ABSTRACT: Clearance and ingestion rates, absorption efficiencies and respiration rates were measured in mussels Mytilus galloprovincialis Lmk of different lengths (53 to 89 mm) and age (10 to 24 mo) from cultivation rafts in the Ría de Arosa (Galicia, Spain). The experiments were carried out either in the laboratory, using monoalgal food (Isochrysis galbana) with an organic content of 91%, or under natural conditions of food availability in cultivation rafts with seston, the organic content of which ranged from 33 to 69%. Food concentrations ranged from 0.57 to 1.00 mg l-1 of total particulate matter (TPM), a load which is below the threshold for the production of pseudofaeces in Mytilus. These experiments proved that the ingestion rate (IR = mg TPM h-1) of food increases with the size of the mussel (measured as g of soft-tissue dry weight [DW]) according to the power equation IR = 12.661DW0.619, this model accounting for over 90% of the variance of the IR. Behavioural patterns that tended to maintain constant IR regardless of the density of the food were observed.
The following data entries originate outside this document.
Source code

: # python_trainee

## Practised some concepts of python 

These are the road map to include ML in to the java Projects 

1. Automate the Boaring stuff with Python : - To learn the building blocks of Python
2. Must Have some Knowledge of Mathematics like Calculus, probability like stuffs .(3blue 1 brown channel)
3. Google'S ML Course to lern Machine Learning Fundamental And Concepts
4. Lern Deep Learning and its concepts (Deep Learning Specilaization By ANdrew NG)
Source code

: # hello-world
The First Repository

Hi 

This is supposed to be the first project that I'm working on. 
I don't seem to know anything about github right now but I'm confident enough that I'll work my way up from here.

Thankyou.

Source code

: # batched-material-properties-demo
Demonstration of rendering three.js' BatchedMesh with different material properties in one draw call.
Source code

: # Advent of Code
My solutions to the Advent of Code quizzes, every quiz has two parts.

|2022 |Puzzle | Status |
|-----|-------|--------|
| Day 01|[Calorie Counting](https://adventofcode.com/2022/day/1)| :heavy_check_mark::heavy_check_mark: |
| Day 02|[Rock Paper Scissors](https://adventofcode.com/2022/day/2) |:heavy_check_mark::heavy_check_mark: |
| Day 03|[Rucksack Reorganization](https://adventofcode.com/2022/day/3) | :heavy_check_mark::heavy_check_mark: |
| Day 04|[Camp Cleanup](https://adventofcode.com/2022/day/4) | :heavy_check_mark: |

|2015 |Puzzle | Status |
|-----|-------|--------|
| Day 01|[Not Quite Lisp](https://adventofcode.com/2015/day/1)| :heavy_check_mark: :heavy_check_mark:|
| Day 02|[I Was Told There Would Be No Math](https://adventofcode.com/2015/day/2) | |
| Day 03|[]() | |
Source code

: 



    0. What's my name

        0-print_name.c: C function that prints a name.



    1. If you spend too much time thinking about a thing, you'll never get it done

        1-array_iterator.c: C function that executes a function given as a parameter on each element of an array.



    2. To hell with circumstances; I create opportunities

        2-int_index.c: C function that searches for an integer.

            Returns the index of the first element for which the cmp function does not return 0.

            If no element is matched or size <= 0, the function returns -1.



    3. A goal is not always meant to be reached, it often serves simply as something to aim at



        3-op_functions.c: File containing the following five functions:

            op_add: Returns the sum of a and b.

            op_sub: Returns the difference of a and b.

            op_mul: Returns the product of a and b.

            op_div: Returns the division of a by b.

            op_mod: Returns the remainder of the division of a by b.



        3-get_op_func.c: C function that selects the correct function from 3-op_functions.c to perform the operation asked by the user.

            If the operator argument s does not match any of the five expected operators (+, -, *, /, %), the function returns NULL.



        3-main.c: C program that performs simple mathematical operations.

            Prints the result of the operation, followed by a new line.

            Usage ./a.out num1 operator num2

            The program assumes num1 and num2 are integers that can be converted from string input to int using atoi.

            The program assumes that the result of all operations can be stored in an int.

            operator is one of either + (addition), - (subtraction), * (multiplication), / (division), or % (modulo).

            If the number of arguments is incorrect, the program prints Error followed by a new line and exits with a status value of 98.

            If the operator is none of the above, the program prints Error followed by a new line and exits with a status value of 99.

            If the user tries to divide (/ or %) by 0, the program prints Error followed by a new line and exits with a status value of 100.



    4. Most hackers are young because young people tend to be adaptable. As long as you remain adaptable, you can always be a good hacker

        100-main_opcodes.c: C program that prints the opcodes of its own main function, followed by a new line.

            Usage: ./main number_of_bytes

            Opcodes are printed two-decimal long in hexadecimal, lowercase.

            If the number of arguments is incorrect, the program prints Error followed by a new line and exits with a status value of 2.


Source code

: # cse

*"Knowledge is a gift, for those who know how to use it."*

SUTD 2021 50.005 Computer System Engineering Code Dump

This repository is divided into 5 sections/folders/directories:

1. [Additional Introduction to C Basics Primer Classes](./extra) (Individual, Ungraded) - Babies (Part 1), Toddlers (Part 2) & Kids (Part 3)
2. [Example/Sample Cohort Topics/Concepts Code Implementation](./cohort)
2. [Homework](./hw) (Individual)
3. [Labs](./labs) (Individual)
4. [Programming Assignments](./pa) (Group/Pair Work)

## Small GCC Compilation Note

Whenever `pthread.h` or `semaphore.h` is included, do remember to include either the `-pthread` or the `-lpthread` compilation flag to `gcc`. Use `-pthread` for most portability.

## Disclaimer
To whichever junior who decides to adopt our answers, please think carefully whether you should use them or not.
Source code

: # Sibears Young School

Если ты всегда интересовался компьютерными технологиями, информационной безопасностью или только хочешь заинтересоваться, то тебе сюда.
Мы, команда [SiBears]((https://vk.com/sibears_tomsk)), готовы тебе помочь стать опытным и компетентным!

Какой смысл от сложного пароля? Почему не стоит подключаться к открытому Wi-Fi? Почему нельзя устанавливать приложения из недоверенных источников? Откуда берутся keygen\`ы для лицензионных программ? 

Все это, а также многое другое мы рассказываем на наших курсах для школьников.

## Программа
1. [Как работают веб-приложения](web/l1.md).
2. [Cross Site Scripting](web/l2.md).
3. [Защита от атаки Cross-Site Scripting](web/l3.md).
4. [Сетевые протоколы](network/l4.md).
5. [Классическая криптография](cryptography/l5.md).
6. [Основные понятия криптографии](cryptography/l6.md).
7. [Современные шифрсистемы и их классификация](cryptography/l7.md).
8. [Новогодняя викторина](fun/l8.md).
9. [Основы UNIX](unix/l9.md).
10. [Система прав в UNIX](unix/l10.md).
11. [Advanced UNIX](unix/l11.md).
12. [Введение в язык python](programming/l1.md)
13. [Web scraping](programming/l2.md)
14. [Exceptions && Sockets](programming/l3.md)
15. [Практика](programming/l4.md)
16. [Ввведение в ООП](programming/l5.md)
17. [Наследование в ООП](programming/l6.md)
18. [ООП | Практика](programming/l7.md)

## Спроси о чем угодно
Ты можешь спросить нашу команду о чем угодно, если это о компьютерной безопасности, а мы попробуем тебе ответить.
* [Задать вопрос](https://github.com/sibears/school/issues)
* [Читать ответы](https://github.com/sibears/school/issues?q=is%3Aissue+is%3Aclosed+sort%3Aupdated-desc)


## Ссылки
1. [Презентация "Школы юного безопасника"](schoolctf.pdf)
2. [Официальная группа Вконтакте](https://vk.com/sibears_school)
Absorption efficiency (AE) is positively related to the organic content (OC) of the food according to the following hyperbolic equation: AE = 1.015 - 0.163(1/OC) (r = 0.940). AE is independent of mussel size for most of the size range used in this study, but there is a critical length around 85 mm, above which there is a noticeable decrease of AE. Metabolic expenditure, measured in terms of oxygen consumption standarized per unit of dry weight of flesh, tends to increase with the age of the mussel. The results obtained led to the conclusion that physiological traits such as the regulation of ingestion or differences in AE between groups do not explain the differences in growth between mussels of the same age. These differences must therefore be due to the limited food and space available as a result of the large numbers of mussels on the cultivation rafts and the agglomeration of mussels on the cultivation ropes.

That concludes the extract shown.